## Stored data entries
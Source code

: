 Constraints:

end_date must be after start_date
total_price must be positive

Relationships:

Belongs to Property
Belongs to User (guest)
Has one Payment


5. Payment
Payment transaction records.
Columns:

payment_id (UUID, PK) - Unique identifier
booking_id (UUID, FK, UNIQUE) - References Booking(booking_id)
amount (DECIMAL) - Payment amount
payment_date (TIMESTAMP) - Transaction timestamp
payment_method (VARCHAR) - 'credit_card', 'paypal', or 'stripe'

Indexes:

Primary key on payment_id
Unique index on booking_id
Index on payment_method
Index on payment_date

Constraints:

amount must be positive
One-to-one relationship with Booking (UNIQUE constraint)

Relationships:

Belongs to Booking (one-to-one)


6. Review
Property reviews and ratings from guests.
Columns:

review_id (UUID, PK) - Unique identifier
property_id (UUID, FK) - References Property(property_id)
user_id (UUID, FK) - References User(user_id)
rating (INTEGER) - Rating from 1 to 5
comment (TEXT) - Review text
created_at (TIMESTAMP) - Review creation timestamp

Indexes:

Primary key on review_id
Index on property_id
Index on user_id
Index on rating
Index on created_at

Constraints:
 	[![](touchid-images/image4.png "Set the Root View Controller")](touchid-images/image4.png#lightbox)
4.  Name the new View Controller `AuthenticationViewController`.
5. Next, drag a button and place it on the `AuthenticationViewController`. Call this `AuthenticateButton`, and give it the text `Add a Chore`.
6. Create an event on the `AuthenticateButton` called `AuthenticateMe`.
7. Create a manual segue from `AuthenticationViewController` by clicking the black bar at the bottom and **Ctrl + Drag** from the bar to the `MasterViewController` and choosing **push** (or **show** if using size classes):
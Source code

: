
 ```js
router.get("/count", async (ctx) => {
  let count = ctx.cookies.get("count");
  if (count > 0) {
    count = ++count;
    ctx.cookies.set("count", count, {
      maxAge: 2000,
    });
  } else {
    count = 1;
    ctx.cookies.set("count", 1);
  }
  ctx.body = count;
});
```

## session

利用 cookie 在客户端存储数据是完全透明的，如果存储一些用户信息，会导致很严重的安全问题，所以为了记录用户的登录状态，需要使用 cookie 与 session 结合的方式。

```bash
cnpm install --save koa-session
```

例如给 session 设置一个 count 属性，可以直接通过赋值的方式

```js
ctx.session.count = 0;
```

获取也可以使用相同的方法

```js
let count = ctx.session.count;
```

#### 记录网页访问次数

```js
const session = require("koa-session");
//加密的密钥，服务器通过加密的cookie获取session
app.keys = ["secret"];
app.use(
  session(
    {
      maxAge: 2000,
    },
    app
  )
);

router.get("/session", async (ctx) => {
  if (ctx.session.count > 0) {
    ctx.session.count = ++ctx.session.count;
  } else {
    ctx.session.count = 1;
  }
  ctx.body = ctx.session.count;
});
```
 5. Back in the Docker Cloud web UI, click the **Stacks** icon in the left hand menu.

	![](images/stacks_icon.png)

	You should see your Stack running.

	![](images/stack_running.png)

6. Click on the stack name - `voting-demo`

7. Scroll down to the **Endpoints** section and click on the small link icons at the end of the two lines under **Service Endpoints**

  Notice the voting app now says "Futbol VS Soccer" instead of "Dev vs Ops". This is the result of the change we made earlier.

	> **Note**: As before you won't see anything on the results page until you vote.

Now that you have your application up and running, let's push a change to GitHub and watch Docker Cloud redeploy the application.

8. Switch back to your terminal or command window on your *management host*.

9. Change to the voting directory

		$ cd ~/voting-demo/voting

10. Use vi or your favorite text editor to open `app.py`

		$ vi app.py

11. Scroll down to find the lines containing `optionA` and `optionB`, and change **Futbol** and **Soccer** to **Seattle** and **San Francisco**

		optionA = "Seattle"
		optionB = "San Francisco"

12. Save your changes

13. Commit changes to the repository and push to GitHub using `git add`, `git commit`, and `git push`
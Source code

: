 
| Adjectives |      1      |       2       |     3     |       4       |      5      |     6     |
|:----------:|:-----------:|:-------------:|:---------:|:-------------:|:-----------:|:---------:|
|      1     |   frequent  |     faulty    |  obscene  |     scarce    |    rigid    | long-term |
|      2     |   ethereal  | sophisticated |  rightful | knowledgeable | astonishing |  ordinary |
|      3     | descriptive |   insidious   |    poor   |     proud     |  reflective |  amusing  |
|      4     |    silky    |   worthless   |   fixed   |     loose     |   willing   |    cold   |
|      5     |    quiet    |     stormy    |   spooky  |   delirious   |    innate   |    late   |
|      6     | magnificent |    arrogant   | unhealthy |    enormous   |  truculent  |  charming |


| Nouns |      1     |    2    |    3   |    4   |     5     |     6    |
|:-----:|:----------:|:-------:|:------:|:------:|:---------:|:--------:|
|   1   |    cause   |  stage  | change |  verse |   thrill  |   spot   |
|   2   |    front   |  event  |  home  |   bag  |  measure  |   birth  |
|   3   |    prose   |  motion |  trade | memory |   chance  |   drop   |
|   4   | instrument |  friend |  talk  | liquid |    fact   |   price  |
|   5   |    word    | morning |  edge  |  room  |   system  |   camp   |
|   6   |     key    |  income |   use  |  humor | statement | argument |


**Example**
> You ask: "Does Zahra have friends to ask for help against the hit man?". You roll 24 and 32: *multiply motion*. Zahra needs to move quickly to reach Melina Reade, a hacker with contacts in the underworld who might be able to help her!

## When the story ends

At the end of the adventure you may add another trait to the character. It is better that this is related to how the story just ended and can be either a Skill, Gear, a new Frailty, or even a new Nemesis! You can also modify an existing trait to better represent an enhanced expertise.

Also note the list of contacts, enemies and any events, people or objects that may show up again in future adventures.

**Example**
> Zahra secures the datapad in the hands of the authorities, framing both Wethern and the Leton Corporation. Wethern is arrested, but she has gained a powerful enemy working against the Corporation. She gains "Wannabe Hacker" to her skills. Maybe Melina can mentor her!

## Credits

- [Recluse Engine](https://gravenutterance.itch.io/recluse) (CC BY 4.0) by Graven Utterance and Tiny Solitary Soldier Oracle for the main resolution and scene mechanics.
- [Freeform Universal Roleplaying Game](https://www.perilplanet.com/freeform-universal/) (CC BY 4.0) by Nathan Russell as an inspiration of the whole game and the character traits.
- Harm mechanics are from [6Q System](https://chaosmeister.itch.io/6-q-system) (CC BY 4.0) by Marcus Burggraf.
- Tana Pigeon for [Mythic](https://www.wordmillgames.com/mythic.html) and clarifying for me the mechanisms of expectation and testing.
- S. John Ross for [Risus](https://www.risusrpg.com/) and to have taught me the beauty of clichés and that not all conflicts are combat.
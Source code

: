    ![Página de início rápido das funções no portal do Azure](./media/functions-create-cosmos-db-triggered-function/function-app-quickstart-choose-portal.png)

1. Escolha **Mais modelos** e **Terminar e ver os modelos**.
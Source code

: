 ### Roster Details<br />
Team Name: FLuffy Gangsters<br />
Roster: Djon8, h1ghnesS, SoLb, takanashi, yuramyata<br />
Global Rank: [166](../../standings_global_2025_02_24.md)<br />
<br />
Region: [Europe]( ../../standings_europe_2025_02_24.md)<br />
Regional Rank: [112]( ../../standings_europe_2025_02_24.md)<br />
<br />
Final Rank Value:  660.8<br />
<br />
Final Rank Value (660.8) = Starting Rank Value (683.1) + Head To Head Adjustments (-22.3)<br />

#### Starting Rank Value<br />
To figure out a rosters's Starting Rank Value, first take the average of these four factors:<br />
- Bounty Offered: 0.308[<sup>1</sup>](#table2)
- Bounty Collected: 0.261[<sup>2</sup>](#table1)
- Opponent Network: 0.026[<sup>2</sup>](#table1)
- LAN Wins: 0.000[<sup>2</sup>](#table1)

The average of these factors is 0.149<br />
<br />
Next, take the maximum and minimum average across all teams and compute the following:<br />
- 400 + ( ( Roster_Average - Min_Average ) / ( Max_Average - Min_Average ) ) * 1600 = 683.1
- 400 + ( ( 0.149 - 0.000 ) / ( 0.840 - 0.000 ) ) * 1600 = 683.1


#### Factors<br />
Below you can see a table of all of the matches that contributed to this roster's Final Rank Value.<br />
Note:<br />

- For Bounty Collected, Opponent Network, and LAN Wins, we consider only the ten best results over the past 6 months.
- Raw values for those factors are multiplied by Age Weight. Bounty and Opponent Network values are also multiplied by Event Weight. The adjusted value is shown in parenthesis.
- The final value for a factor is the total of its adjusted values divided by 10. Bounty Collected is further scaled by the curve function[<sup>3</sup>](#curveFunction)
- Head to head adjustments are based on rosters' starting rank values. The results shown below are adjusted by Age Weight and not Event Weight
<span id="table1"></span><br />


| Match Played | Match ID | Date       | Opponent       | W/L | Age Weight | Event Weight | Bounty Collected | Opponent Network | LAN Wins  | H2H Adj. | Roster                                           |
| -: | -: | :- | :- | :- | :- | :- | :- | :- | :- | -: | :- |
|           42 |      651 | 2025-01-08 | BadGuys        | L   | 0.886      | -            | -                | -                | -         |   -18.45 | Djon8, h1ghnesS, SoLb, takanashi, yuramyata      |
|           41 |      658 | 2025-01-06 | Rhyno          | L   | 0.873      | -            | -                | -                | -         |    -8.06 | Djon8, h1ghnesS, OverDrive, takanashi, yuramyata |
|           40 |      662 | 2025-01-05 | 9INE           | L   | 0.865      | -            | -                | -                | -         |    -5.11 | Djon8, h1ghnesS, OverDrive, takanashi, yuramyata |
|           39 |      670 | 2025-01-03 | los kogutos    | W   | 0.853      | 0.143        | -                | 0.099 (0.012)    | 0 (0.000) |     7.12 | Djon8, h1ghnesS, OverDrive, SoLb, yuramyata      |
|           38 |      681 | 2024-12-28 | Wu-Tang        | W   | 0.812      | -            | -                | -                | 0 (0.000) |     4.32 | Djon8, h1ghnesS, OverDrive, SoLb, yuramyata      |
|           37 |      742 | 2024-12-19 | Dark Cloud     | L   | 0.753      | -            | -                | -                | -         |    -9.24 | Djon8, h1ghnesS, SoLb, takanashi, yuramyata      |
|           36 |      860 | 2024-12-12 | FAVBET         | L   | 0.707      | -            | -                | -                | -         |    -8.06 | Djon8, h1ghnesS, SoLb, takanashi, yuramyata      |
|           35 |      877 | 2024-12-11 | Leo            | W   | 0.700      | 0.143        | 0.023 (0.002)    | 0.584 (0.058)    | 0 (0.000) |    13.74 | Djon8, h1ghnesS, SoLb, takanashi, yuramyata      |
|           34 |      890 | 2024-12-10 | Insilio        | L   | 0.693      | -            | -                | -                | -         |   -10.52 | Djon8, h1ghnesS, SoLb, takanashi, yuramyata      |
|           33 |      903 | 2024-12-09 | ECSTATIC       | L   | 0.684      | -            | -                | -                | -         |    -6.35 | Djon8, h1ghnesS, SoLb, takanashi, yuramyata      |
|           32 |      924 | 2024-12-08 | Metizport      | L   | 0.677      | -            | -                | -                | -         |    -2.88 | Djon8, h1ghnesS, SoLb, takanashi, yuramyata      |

## Work to be completed
Reprint exactly the lines above that start at the one with "end_date must be after start_date" and end at the one with "payment_id (UUID, PK) - Unique identifier", keeping both and adding none.

## Response to the task
end_date must be after start_date
total_price must be positive

Relationships:

Belongs to Property
Belongs to User (guest)
Has one Payment


5. Payment
Payment transaction records.
Columns:

payment_id (UUID, PK) - Unique identifier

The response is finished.